The data that follows must be transcribed in full and exactly, minus the pictures.

| Stored data entries |
########################################

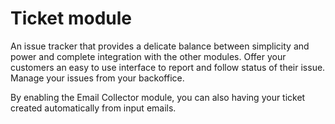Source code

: Ticket module
=============


An issue tracker that provides a delicate balance between simplicity and power and complete integration with the other modules.
Offer your customers an easy to use interface to report and follow status of their issue. Manage your issues from
your backoffice.
 
By enabling the Email Collector module, you can also having your ticket created automatically from input emails.

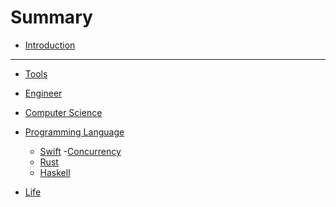 # Summary

- [Introduction](./Introduction.md)

--------

- [Tools]()

- [Engineer]()

- [Computer Science]()

- [Programming Language]()
    - [Swift](./PL/Swift/swift.md)
        -[Concurrency](./PL/Swift/concurrency.md)
    - [Rust](./PL/Rust/rust.md)
    - [Haskell](./PL/Haskell/haskell.md)

- [Life]()
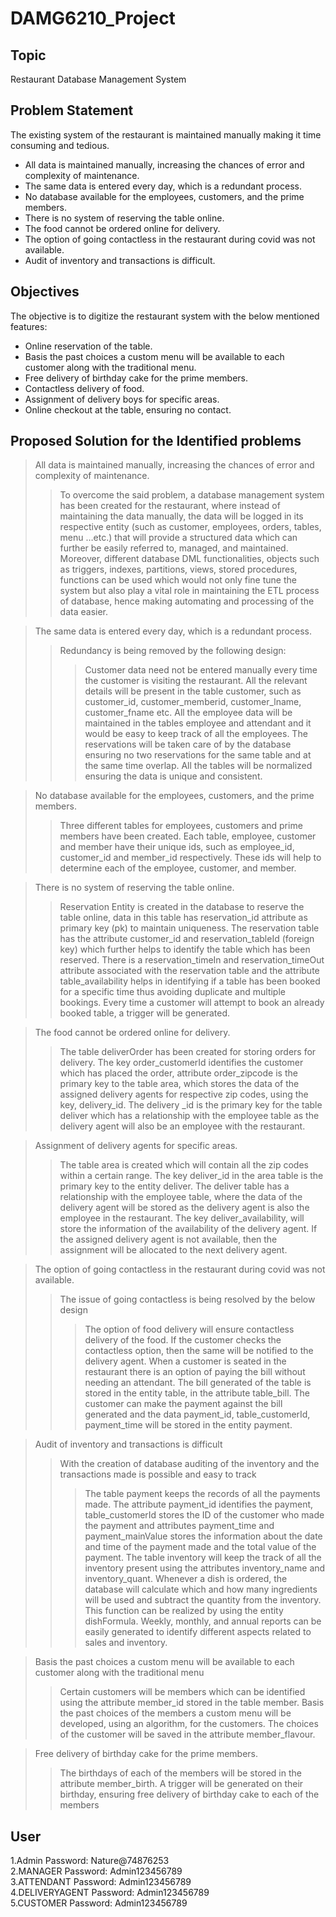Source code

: DAMG6210_Project
==

Topic
--
Restaurant Database Management System


Problem Statement
--
The existing system of the restaurant is maintained manually making it time consuming and tedious.<br>
-	All data is maintained manually, increasing the chances of error and complexity of maintenance. <br>
-	The same data is entered every day, which is a redundant process.<br>
-	No database available for the employees, customers, and the prime members.<br>
-	There is no system of reserving the table online.<br>
-	The food cannot be ordered online for delivery.<br>
-	The option of going contactless in the restaurant during covid was not available.<br>
-	Audit of inventory and transactions is difficult.<br>

Objectives
--
The objective is to digitize the restaurant system with the below mentioned features:
-	Online reservation of the table.
-	Basis the past choices a custom menu will be available to each customer along with the traditional menu. 
-	Free delivery of birthday cake for the prime members.
-	Contactless delivery of food.
-	Assignment of delivery boys for specific areas.
-	Online checkout at the table, ensuring no contact.

Proposed Solution for the Identified problems
--
>All data is maintained manually, increasing the chances of error and complexity of maintenance.
>>To overcome the said problem, a database management system has been created for the restaurant, where instead of maintaining the data manually, the data will be logged in its respective entity (such as customer, employees, orders, tables, menu …etc.) that will provide a structured data which can further be easily referred to, managed, and maintained. Moreover, different database DML functionalities, objects such as triggers, indexes, partitions, views, stored procedures, functions can be used which would not only fine tune the system but also play a vital role in maintaining the ETL process of database, hence making automating and processing of the data easier.

>The same data is entered every day, which is a redundant process.
>>Redundancy is being removed by the following design:
>>>Customer data need not be entered manually every time the customer is visiting the restaurant. All the relevant details will be present in the table customer, such as customer_id, customer_memberid, customer_lname, customer_fname etc.
>>>All the employee data will be maintained in the tables employee and attendant and it would be easy to keep track of all the employees.
>>>The reservations will be taken care of by the database ensuring no two reservations for the same table and at the same time overlap. 
>>>All the tables will be normalized ensuring the data is unique and consistent.

>No database available for the employees, customers, and the prime members.
>>Three different tables for employees, customers and prime members have been created. Each table, employee, customer and member have their unique ids, such as employee_id, customer_id and member_id respectively. These ids will help to determine each of the employee, customer, and member.

>There is no system of reserving the table online.
>>Reservation Entity is created in the database to reserve the table online, data in this table has reservation_id attribute as primary key (pk) to maintain uniqueness. The reservation table has the attribute customer_id and reservation_tableId (foreign key) which further helps to identify the table which has been reserved.
>>There is a reservation_timeIn and reservation_timeOut attribute associated with the reservation table and the attribute table_availability helps in identifying if a table has been booked for a specific time thus avoiding duplicate and multiple bookings. Every time a customer will attempt to book an already booked table, a trigger will be generated.

>The food cannot be ordered online for delivery.
>>The table deliverOrder has been created for storing orders for delivery. The key order_customerId identifies the customer which has placed the order, attribute order_zipcode is the primary key to the table area, which stores the data of the assigned delivery agents for respective zip codes, using the key, delivery_id.
>>The delivery _id is the primary key for the table deliver which has a relationship with the employee table as the delivery agent will also be an employee with the restaurant. 


>Assignment of delivery agents for specific areas.
>>The table area is created which will contain all the zip codes within a certain range. The key deliver_id in the area table is the primary key to the entity deliver. The deliver table has a relationship with the employee table, where the data of the delivery agent will be stored as the delivery agent is also the employee in the restaurant. 
>>The key deliver_availability, will store the information of the availability of the delivery agent. If the assigned delivery agent is not available, then the assignment will be allocated to the next delivery agent.


>The option of going contactless in the restaurant during covid was not available. 
>>The issue of going contactless is being resolved by the below design
>>>The option of food delivery will ensure contactless delivery of the food. If the customer checks the contactless option, then the same will be notified to the delivery agent.
>>>When a customer is seated in the restaurant there is an option of paying the bill without needing an attendant. The bill generated of the table is stored in the entity table, in the attribute table_bill. The customer can make the payment against the bill generated and the data payment_id, table_customerId, payment_time will be stored in the entity payment.

>Audit of inventory and transactions is difficult
>>With the creation of database auditing of the inventory and the transactions made is possible and easy to track
>>>The table payment keeps the records of all the payments made. The attribute payment_id identifies the payment, table_customerId stores the ID of the customer who made the payment and attributes payment_time and payment_mainValue stores the information about the date and time of the payment made and the total value of the payment. 
>>>The table inventory will keep the track of all the inventory present using the attributes inventory_name and inventory_quant. Whenever a dish is ordered, the database will calculate which and how many ingredients will be used and subtract the quantity from the inventory. This function can be realized by using the entity dishFormula.
>>>Weekly, monthly, and annual reports can be easily generated to identify different aspects related to sales and inventory. 

>Basis the past choices a custom menu will be available to each customer along with the traditional menu
>>Certain customers will be members which can be identified using the attribute member_id stored in the table member. Basis the past choices of the members a custom menu will be developed, using an algorithm, for the customers. The choices of the customer will be saved in the attribute member_flavour.

>Free delivery of birthday cake for the prime members.
>>The birthdays of each of the members will be stored in the attribute member_birth. A trigger will be generated on their birthday, ensuring free delivery of birthday cake to each of the members

User
--
1.Admin                Password: Nature@74876253<br>
2.MANAGER              Password: Admin123456789<br>
3.ATTENDANT            Password: Admin123456789<br>
4.DELIVERYAGENT        Password: Admin123456789<br>
5.CUSTOMER             Password: Admin123456789<br>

########################################

| RESULT |
Source code

: Ticket module
=============


An issue tracker that provides a delicate balance between simplicity and power and complete integration with the other modules.
Offer your customers an easy to use interface to report and follow status of their issue. Manage your issues from
your backoffice.
 
By enabling the Email Collector module, you can also having your ticket created automatically from input emails.

 # Summary

- [Introduction](./Introduction.md)

--------

- [Tools]()

- [Engineer]()

- [Computer Science]()

- [Programming Language]()
    - [Swift](./PL/Swift/swift.md)
        -[Concurrency](./PL/Swift/concurrency.md)
    - [Rust](./PL/Rust/rust.md)
    - [Haskell](./PL/Haskell/haskell.md)

- [Life]()
Source code

: DAMG6210_Project
==

Topic
--
Restaurant Database Management System


Problem Statement
--
The existing system of the restaurant is maintained manually making it time consuming and tedious.<br>
-	All data is maintained manually, increasing the chances of error and complexity of maintenance. <br>
-	The same data is entered every day, which is a redundant process.<br>
-	No database available for the employees, customers, and the prime members.<br>
-	There is no system of reserving the table online.<br>
-	The food cannot be ordered online for delivery.<br>
-	The option of going contactless in the restaurant during covid was not available.<br>
-	Audit of inventory and transactions is difficult.<br>

Objectives
--
The objective is to digitize the restaurant system with the below mentioned features:
-	Online reservation of the table.
-	Basis the past choices a custom menu will be available to each customer along with the traditional menu. 
-	Free delivery of birthday cake for the prime members.
-	Contactless delivery of food.
-	Assignment of delivery boys for specific areas.
-	Online checkout at the table, ensuring no contact.

Proposed Solution for the Identified problems
--
>All data is maintained manually, increasing the chances of error and complexity of maintenance.
>>To overcome the said problem, a database management system has been created for the restaurant, where instead of maintaining the data manually, the data will be logged in its respective entity (such as customer, employees, orders, tables, menu …etc.) that will provide a structured data which can further be easily referred to, managed, and maintained. Moreover, different database DML functionalities, objects such as triggers, indexes, partitions, views, stored procedures, functions can be used which would not only fine tune the system but also play a vital role in maintaining the ETL process of database, hence making automating and processing of the data easier.

>The same data is entered every day, which is a redundant process.
>>Redundancy is being removed by the following design:
>>>Customer data need not be entered manually every time the customer is visiting the restaurant. All the relevant details will be present in the table customer, such as customer_id, customer_memberid, customer_lname, customer_fname etc.
>>>All the employee data will be maintained in the tables employee and attendant and it would be easy to keep track of all the employees.
>>>The reservations will be taken care of by the database ensuring no two reservations for the same table and at the same time overlap. 
>>>All the tables will be normalized ensuring the data is unique and consistent.

>No database available for the employees, customers, and the prime members.
>>Three different tables for employees, customers and prime members have been created. Each table, employee, customer and member have their unique ids, such as employee_id, customer_id and member_id respectively. These ids will help to determine each of the employee, customer, and member.

>There is no system of reserving the table online.
>>Reservation Entity is created in the database to reserve the table online, data in this table has reservation_id attribute as primary key (pk) to maintain uniqueness. The reservation table has the attribute customer_id and reservation_tableId (foreign key) which further helps to identify the table which has been reserved.
>>There is a reservation_timeIn and reservation_timeOut attribute associated with the reservation table and the attribute table_availability helps in identifying if a table has been booked for a specific time thus avoiding duplicate and multiple bookings. Every time a customer will attempt to book an already booked table, a trigger will be generated.

>The food cannot be ordered online for delivery.
>>The table deliverOrder has been created for storing orders for delivery. The key order_customerId identifies the customer which has placed the order, attribute order_zipcode is the primary key to the table area, which stores the data of the assigned delivery agents for respective zip codes, using the key, delivery_id.
>>The delivery _id is the primary key for the table deliver which has a relationship with the employee table as the delivery agent will also be an employee with the restaurant. 


>Assignment of delivery agents for specific areas.
>>The table area is created which will contain all the zip codes within a certain range. The key deliver_id in the area table is the primary key to the entity deliver. The deliver table has a relationship with the employee table, where the data of the delivery agent will be stored as the delivery agent is also the employee in the restaurant. 
>>The key deliver_availability, will store the information of the availability of the delivery agent. If the assigned delivery agent is not available, then the assignment will be allocated to the next delivery agent.


>The option of going contactless in the restaurant during covid was not available. 
>>The issue of going contactless is being resolved by the below design
>>>The option of food delivery will ensure contactless delivery of the food. If the customer checks the contactless option, then the same will be notified to the delivery agent.
>>>When a customer is seated in the restaurant there is an option of paying the bill without needing an attendant. The bill generated of the table is stored in the entity table, in the attribute table_bill. The customer can make the payment against the bill generated and the data payment_id, table_customerId, payment_time will be stored in the entity payment.

>Audit of inventory and transactions is difficult
>>With the creation of database auditing of the inventory and the transactions made is possible and easy to track
>>>The table payment keeps the records of all the payments made. The attribute payment_id identifies the payment, table_customerId stores the ID of the customer who made the payment and attributes payment_time and payment_mainValue stores the information about the date and time of the payment made and the total value of the payment. 
>>>The table inventory will keep the track of all the inventory present using the attributes inventory_name and inventory_quant. Whenever a dish is ordered, the database will calculate which and how many ingredients will be used and subtract the quantity from the inventory. This function can be realized by using the entity dishFormula.
>>>Weekly, monthly, and annual reports can be easily generated to identify different aspects related to sales and inventory. 

>Basis the past choices a custom menu will be available to each customer along with the traditional menu
>>Certain customers will be members which can be identified using the attribute member_id stored in the table member. Basis the past choices of the members a custom menu will be developed, using an algorithm, for the customers. The choices of the customer will be saved in the attribute member_flavour.

>Free delivery of birthday cake for the prime members.
>>The birthdays of each of the members will be stored in the attribute member_birth. A trigger will be generated on their birthday, ensuring free delivery of birthday cake to each of the members

User
--
1.Admin                Password: Nature@74876253<br>
2.MANAGER              Password: Admin123456789<br>
3.ATTENDANT            Password: Admin123456789<br>
4.DELIVERYAGENT        Password: Admin123456789<br>
5.CUSTOMER             Password: Admin123456789<br>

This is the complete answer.